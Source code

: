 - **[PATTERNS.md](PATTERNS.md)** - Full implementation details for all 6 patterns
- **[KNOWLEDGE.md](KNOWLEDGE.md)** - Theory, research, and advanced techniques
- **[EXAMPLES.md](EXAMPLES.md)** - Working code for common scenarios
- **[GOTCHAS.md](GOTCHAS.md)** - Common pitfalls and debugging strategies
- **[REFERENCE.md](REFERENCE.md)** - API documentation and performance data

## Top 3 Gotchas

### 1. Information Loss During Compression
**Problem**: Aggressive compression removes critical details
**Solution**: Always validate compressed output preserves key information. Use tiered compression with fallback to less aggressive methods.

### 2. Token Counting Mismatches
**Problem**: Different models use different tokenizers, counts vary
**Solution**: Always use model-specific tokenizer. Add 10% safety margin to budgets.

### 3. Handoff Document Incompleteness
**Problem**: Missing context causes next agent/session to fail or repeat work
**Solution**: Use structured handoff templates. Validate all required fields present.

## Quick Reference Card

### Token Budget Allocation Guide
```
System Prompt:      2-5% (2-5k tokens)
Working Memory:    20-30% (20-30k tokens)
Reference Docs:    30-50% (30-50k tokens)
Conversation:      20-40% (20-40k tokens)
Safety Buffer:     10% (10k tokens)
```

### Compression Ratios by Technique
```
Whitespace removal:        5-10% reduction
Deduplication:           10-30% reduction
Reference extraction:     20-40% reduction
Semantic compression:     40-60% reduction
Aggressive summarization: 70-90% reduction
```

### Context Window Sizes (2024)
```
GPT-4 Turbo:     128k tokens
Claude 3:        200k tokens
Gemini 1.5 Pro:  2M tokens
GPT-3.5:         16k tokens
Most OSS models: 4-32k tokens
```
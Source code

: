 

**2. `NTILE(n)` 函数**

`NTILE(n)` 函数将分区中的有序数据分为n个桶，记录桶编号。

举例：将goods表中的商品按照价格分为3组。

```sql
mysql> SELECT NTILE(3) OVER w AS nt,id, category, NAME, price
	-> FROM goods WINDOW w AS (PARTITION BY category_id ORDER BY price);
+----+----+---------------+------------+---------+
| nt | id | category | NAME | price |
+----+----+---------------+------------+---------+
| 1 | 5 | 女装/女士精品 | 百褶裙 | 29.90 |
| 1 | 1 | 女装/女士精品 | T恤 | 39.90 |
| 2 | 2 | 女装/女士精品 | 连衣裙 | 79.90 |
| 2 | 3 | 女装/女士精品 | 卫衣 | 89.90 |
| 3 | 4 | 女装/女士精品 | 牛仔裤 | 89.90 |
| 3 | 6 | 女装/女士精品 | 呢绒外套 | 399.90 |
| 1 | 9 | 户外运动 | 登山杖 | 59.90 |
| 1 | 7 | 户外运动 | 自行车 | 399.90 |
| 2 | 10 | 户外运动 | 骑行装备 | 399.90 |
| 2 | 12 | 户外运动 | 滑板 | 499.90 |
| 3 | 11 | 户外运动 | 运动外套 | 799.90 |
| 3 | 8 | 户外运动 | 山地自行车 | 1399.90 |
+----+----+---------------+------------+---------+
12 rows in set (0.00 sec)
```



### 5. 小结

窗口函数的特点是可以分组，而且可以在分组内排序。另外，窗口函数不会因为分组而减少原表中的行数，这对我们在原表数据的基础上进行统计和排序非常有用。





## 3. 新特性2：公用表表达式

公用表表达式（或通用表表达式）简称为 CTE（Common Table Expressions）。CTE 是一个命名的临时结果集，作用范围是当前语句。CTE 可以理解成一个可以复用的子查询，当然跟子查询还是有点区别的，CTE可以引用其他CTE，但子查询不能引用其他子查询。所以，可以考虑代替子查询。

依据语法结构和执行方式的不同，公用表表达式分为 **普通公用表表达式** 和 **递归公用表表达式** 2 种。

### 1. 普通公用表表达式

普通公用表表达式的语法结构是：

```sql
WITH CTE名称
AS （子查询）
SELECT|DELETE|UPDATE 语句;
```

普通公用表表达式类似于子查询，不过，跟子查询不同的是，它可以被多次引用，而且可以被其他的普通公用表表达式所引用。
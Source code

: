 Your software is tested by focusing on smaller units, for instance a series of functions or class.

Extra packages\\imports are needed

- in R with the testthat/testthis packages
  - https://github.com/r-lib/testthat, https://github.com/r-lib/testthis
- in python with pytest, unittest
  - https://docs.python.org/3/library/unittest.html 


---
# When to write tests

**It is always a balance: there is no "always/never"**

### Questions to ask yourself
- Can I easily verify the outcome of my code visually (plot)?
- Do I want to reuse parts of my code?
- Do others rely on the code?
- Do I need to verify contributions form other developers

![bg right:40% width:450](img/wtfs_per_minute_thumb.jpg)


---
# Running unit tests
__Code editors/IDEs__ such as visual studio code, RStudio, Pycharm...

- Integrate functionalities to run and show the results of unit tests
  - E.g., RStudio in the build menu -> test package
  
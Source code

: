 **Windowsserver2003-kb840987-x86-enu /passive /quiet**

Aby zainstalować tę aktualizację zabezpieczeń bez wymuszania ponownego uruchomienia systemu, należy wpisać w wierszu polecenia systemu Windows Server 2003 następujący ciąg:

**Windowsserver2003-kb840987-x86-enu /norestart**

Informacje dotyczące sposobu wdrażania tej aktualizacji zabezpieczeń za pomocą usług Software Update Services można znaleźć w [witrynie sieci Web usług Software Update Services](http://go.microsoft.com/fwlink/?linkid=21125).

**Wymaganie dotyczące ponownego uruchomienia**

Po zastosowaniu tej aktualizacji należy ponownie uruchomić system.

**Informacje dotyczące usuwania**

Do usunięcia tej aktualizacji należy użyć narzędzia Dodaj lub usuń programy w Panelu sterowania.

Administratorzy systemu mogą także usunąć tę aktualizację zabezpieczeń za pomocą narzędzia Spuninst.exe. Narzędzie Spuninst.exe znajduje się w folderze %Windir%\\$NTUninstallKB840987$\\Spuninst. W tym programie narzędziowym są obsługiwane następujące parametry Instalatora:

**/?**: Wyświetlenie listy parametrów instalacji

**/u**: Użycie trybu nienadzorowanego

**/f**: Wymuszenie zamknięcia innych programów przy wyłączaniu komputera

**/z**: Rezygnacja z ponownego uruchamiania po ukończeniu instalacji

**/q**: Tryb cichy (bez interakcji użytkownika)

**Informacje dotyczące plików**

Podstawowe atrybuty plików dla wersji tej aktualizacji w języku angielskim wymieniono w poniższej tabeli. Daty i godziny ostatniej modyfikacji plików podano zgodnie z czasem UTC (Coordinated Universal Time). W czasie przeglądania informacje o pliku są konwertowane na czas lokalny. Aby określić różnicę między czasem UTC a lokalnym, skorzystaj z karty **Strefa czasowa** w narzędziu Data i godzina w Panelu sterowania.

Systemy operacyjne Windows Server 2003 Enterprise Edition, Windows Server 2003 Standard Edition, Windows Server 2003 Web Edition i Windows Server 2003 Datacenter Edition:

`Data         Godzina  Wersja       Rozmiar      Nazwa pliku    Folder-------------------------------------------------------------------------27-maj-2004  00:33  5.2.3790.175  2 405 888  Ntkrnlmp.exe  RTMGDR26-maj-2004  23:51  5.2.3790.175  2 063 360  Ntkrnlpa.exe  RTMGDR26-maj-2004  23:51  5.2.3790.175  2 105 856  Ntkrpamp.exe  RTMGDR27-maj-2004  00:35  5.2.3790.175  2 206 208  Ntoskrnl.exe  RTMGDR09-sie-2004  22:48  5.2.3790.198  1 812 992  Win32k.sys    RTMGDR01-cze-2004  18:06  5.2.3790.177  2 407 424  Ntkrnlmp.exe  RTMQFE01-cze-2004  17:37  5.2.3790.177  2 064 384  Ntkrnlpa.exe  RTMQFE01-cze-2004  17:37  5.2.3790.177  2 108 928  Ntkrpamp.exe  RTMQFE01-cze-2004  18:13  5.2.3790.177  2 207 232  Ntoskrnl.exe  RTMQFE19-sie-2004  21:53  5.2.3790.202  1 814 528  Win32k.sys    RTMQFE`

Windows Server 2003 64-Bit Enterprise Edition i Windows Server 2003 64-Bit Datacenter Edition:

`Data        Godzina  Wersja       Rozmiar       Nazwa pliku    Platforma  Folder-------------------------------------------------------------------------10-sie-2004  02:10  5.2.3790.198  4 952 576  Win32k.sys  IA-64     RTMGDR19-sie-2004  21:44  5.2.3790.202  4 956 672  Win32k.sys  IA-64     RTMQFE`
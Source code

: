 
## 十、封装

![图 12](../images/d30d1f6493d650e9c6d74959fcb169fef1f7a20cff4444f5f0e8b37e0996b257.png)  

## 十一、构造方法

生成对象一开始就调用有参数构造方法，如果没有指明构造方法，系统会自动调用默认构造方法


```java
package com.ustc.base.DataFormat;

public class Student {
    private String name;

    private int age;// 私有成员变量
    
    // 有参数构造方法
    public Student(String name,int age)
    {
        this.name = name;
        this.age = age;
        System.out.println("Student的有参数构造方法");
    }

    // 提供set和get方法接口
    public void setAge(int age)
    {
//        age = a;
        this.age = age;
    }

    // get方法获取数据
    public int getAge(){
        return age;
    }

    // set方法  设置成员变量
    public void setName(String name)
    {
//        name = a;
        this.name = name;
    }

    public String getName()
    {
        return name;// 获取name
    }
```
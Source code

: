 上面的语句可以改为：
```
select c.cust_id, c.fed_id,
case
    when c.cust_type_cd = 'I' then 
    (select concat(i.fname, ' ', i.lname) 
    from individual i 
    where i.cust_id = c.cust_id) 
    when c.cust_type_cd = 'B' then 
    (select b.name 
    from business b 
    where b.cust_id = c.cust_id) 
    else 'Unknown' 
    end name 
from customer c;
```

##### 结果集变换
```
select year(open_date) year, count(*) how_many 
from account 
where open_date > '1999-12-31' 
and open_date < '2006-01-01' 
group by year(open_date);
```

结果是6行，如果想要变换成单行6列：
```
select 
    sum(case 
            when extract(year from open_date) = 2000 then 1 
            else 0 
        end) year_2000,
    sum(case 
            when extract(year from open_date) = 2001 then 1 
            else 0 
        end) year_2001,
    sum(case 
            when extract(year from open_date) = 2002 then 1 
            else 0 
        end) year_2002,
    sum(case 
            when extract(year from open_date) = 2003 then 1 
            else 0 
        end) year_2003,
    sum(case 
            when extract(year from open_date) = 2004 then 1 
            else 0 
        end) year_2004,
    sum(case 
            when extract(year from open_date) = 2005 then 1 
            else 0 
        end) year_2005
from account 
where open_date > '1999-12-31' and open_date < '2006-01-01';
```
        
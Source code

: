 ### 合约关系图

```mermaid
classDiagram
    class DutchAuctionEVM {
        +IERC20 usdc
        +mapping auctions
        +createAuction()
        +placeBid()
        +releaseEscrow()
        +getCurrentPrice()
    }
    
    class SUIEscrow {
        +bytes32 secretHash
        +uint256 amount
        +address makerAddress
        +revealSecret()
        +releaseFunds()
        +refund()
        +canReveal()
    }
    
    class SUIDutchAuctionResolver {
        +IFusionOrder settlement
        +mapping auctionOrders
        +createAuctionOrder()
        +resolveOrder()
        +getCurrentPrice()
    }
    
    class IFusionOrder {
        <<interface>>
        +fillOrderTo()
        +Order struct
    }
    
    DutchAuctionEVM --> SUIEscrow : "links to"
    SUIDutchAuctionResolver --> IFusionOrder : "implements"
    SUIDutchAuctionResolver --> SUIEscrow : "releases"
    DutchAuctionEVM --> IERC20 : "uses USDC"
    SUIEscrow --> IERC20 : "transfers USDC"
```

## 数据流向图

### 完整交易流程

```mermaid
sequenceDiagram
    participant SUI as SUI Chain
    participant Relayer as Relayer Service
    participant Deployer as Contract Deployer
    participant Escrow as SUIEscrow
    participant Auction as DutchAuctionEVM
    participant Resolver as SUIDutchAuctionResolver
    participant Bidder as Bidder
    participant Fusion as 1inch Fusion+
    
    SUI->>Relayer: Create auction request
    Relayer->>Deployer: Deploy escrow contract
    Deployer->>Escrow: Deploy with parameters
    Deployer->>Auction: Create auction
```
....................
WORK ORDER
In the data above, repeat exactly each line from the first through the line that contains "removes critical details", and give nothing else.

SOLUTION FOR THIS EXERCISE
Source code

: - **[PATTERNS.md](PATTERNS.md)** - Full implementation details for all 6 patterns
- **[KNOWLEDGE.md](KNOWLEDGE.md)** - Theory, research, and advanced techniques
- **[EXAMPLES.md](EXAMPLES.md)** - Working code for common scenarios
- **[GOTCHAS.md](GOTCHAS.md)** - Common pitfalls and debugging strategies
- **[REFERENCE.md](REFERENCE.md)** - API documentation and performance data

## Top 3 Gotchas

### 1. Information Loss During Compression
**Problem**: Aggressive compression removes critical details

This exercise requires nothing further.